A estas alturas la policía estatal se dio cuenta del robo y comenzó a perseguir al joven, que otra vez quedó sin combustible. Rápidamente se subió a un Volkswagen que encontró en el camino, y siguió su loca carrera.
Por conducto de su red de comunicación, la policía se dio cuenta de que se trataba de Miguel Stroh. Y Miguel no sólo era ladrón: había matado a un hombre en Coalinga. En eso, otros radiopatrullas se unieron a la cacería.

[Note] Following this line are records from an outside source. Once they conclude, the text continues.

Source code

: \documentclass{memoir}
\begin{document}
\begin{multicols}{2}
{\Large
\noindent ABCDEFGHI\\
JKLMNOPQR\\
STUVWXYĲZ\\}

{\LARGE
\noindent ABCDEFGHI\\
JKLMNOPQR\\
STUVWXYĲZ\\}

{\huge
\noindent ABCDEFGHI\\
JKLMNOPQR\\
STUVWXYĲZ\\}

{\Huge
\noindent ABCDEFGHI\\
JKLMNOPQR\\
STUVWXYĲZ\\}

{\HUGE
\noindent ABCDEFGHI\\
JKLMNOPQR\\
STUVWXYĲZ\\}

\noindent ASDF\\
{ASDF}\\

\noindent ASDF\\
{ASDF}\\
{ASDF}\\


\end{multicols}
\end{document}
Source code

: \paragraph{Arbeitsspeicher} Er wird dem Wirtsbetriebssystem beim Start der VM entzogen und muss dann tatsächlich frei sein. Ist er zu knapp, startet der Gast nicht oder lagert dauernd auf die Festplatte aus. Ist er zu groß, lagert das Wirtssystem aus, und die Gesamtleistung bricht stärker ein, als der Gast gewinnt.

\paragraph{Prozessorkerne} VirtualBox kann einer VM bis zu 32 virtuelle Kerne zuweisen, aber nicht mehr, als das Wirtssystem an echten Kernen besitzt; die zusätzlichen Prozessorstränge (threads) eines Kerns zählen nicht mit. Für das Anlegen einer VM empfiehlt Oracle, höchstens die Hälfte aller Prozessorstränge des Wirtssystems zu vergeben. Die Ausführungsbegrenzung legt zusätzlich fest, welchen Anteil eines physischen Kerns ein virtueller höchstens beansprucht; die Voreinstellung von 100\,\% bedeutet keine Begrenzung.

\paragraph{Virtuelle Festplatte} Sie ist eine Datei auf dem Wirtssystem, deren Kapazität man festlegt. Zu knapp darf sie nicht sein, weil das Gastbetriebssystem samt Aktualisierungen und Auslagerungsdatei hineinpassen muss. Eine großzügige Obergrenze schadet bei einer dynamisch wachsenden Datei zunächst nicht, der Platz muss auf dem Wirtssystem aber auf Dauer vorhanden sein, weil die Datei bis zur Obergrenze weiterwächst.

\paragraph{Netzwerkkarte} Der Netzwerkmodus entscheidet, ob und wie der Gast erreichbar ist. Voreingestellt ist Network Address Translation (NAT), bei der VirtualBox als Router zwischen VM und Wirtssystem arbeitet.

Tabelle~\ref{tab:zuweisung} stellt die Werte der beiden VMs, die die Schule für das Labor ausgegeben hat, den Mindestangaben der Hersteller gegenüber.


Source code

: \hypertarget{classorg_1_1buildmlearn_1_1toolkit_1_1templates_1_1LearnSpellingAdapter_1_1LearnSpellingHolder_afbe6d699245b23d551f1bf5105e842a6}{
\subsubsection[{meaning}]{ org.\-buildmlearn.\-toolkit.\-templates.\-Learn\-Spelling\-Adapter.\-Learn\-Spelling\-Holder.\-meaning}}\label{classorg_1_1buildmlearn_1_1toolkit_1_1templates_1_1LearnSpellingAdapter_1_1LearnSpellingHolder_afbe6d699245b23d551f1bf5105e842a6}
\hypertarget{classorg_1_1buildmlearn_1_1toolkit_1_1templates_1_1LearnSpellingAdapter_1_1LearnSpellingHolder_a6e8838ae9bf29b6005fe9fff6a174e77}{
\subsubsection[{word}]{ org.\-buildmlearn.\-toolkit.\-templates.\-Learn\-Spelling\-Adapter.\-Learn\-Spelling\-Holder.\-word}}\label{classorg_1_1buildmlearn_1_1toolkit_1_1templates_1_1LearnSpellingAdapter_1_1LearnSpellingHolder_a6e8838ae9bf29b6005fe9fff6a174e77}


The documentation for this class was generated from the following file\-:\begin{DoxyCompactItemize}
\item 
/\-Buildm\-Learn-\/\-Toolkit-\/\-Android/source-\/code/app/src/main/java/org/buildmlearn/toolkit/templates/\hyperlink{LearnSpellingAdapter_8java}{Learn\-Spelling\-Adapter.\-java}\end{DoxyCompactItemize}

A la altura de la ciudad de Anaheim, al sur de Los Ángeles, se le acabó el combustible a Miguel por tercera vez, y esta vez los policías lo alcanzaron. Al fugitivo, que no había dejado de disparar sus armas, lo mataron de un solo tiro. La carrera había por fin terminado, después de ocho horas de fuga.
La verdad es que todo para Miguel había llegado a su fin: el combustible de los autos, las balas de sus cuatro armas, su carrera delictiva y sus días juveniles. Hijo de granjeros, pudo haber hecho la vida tranquila de las faenas agrícolas. Pero prefirió el ritmo loco de las ciudades y la velocidad de los autos deportivos. Y lo peor de todo, escogió la droga y el narcotráfico antes que el trabajo honesto del campo. Apenas con veintidós años de edad, llegó al fin de todo: el combustible, las balas de sus armas, la fuga desesperada y su propia vida.

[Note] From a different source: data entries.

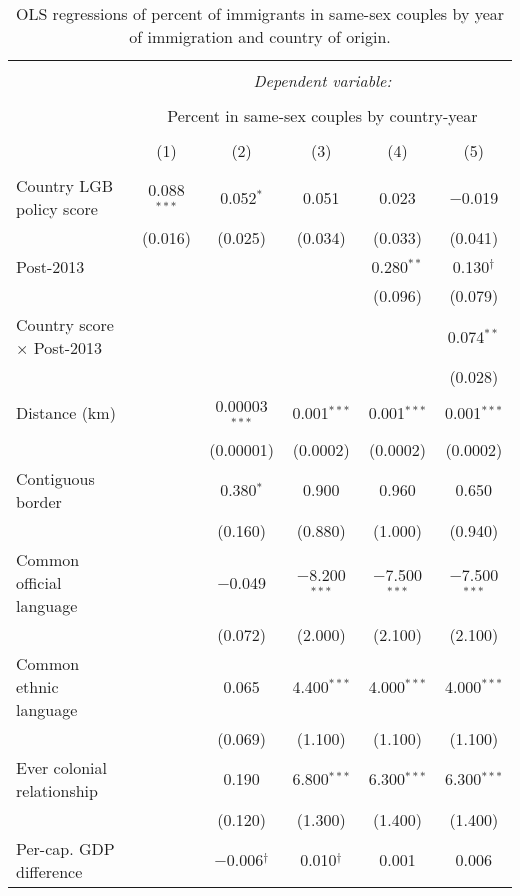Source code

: \documentclass[
  11pt,
]{article}
\begin{document}
\begin{table}[H] \centering 
  \caption{OLS regressions of percent of immigrants in same-sex couples by year of immigration and country of origin.} 
  \label{tab:country-props-full} 
\begin{tabular}{@{\extracolsep{5pt}}lccccc} 
\\[-1.8ex]\hline 
\hline \\[-1.8ex] 
 & \multicolumn{5}{c}{\textit{Dependent variable:}} \\ 
\cline{2-6} 
\\[-1.8ex] & \multicolumn{5}{c}{Percent in same-sex couples by country-year} \\ 
\\[-1.8ex] & (1) & (2) & (3) & (4) & (5)\\ 
\hline \\[-1.8ex] 
 Country LGB policy score & 0.088$^{***}$ & 0.052$^{*}$ & 0.051 & 0.023 & $-$0.019 \\ 
  & (0.016) & (0.025) & (0.034) & (0.033) & (0.041) \\ 
  Post-2013 &  &  &  & 0.280$^{**}$ & 0.130$^{†}$ \\ 
  &  &  &  & (0.096) & (0.079) \\ 
  Country score × Post-2013 &  &  &  &  & 0.074$^{**}$ \\ 
  &  &  &  &  & (0.028) \\ 
  Distance (km) &  & 0.00003$^{***}$ & 0.001$^{***}$ & 0.001$^{***}$ & 0.001$^{***}$ \\ 
  &  & (0.00001) & (0.0002) & (0.0002) & (0.0002) \\ 
  Contiguous border &  & 0.380$^{*}$ & 0.900 & 0.960 & 0.650 \\ 
  &  & (0.160) & (0.880) & (1.000) & (0.940) \\ 
  Common official language &  & $-$0.049 & $-$8.200$^{***}$ & $-$7.500$^{***}$ & $-$7.500$^{***}$ \\ 
  &  & (0.072) & (2.000) & (2.100) & (2.100) \\ 
  Common ethnic language &  & 0.065 & 4.400$^{***}$ & 4.000$^{***}$ & 4.000$^{***}$ \\ 
  &  & (0.069) & (1.100) & (1.100) & (1.100) \\ 
  Ever colonial relationship &  & 0.190 & 6.800$^{***}$ & 6.300$^{***}$ & 6.300$^{***}$ \\ 
  &  & (0.120) & (1.300) & (1.400) & (1.400) \\ 
  Per-cap. GDP difference &  & $-$0.006$^{†}$ & 0.010$^{†}$ & 0.001 & 0.006 \\ 

\end{tabular}
\end{table}
\end{document}
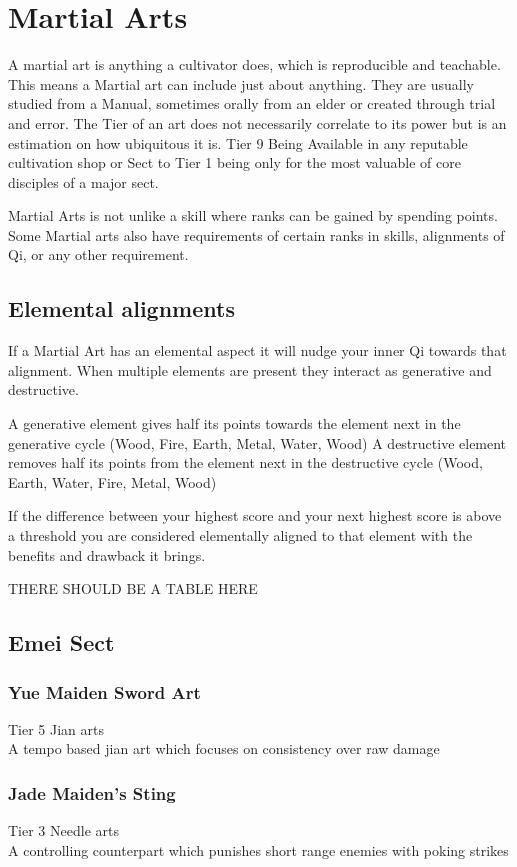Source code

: \section{Martial Arts}
A martial art is anything a cultivator does, which is reproducible and teachable. This means a Martial art can include just about anything. 
They are usually studied from a Manual, sometimes orally from an elder or created through trial and error. 
The Tier of an art does not necessarily correlate to its power but is an estimation on how ubiquitous it is. 
Tier 9 Being Available in any reputable cultivation shop or Sect to Tier 1 being only for the most valuable of core disciples of a major sect.

Martial Arts is not unlike a skill where ranks can be gained by spending points. 
Some Martial arts also have requirements of certain ranks in skills, alignments of Qi, or any other requirement. 

\subsection{Elemental alignments}
If a Martial Art has an elemental aspect it will nudge your inner Qi towards that alignment. 
When multiple elements are present they interact as generative and destructive.

A generative element gives half its points towards the element next in the generative cycle (Wood, Fire, Earth, Metal, Water, Wood)
A destructive element removes half its points from the element next in the destructive cycle (Wood, Earth, Water, Fire, Metal, Wood)

If the difference between your highest score and your next highest score is above a threshold you are considered elementally aligned to that element 
with the benefits and drawback it brings. 

THERE SHOULD BE A TABLE HERE


\subsection{Emei Sect}
\subsubsection{Yue Maiden Sword Art}
Tier 5 Jian arts\\
A tempo based jian art which focuses on consistency over raw damage

\subsubsection{Jade Maiden's Sting}
Tier 3 Needle arts\\
A controlling counterpart which punishes short range enemies with poking strikes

Así, o en forma semejante, terminan sus días los que beben con afán el jugo de la vida. La existencia apresurada, la lucha loca, la carrera sin sentido, le pertenecen al que no tiene propósito en la vida. En cambio, cuando se sabe qué es lo que se quiere, cuando hay metas sanas que son para el bien de la familia humana, cuando se piensa en formación, en responsabilidad y en armonía espiritual, la vida entonces procede con calma, cordura y madurez.

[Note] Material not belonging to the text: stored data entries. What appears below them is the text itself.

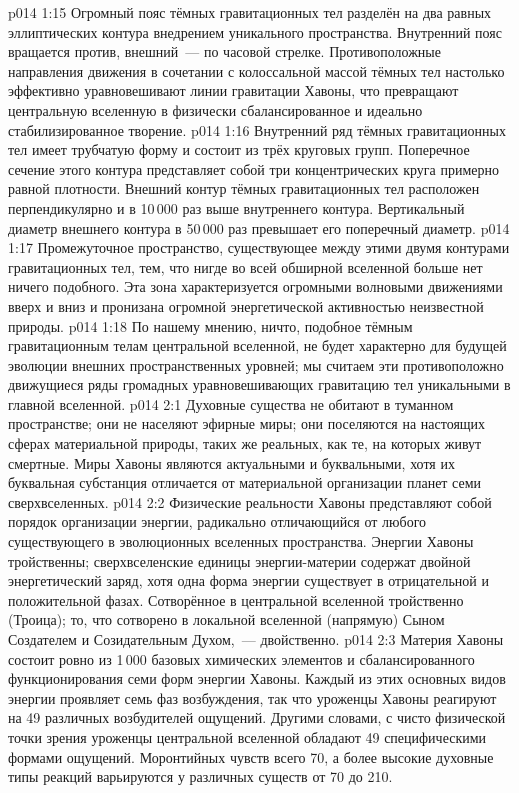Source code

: \vs p014 1:15 Огромный пояс тёмных гравитационных тел разделён на два равных эллиптических контура внедрением уникального пространства. Внутренний пояс вращается против, внешний~--- по часовой стрелке. Противоположные направления движения в сочетании с колоссальной массой тёмных тел настолько эффективно уравновешивают линии гравитации Хавоны, что превращают центральную вселенную в физически сбалансированное и идеально стабилизированное творение.
\vs p014 1:16 Внутренний ряд тёмных гравитационных тел имеет трубчатую форму и состоит из трёх круговых групп. Поперечное сечение этого контура представляет собой три концентрических круга примерно равной плотности. Внешний контур тёмных гравитационных тел расположен перпендикулярно и в 10\,000 раз выше внутреннего контура. Вертикальный диаметр внешнего контура в 50\,000 раз превышает его поперечный диаметр.
\vs p014 1:17 Промежуточное пространство, существующее между этими двумя контурами гравитационных тел,  тем, что нигде во всей обширной вселенной больше нет ничего подобного. Эта зона характеризуется огромными волновыми движениями вверх и вниз и пронизана огромной энергетической активностью неизвестной природы.
\vs p014 1:18 По нашему мнению, ничто, подобное тёмным гравитационным телам центральной вселенной, не будет характерно для будущей эволюции внешних пространственных уровней; мы считаем эти противоположно движущиеся ряды громадных уравновешивающих гравитацию тел уникальными в главной вселенной.
\vs p014 2:1 Духовные существа не обитают в туманном пространстве; они не населяют эфирные миры; они поселяются на настоящих сферах материальной природы, таких же реальных, как те, на которых живут смертные. Миры Хавоны являются актуальными и буквальными, хотя их буквальная субстанция отличается от материальной организации планет семи сверхвселенных.
\vs p014 2:2 Физические реальности Хавоны представляют собой порядок организации энергии, радикально отличающийся от любого существующего в эволюционных вселенных пространства. Энергии Хавоны тройственны; сверхвселенские единицы энергии\hyp{}материи содержат двойной энергетический заряд, хотя одна форма энергии существует в отрицательной и положительной фазах. Сотворённое в центральной вселенной тройственно (Троица); то, что сотворено в локальной вселенной (напрямую) Сыном Создателем и Созидательным Духом,~--- двойственно.
\vs p014 2:3 Материя Хавоны состоит ровно из 1\,000 базовых химических элементов и сбалансированного функционирования семи форм энергии Хавоны. Каждый из этих основных видов энергии проявляет семь фаз возбуждения, так что уроженцы Хавоны реагируют на 49 различных возбудителей ощущений. Другими словами, с чисто физической точки зрения уроженцы центральной вселенной обладают 49 специфическими формами ощущений. Моронтийных чувств всего 70, а более высокие духовные типы реакций варьируются у различных существ от 70 до 210.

¿Cómo puede hallársele razón a la vida? Hallando al Autor de la vida. Y ¿cómo se halla al Autor de la vida? Pidiéndole con sinceridad, en humilde oración, que entre a nuestro corazón. Esa sincera oración puede cambiar radicalmente el rumbo de nuestra vida. Cristo, el autor y consumador de nuestra fe, sólo espera que acudamos a Él. Él está ahora mismo a la puerta de nuestro corazón. Démosle entrada. Él sólo nos traerá bien.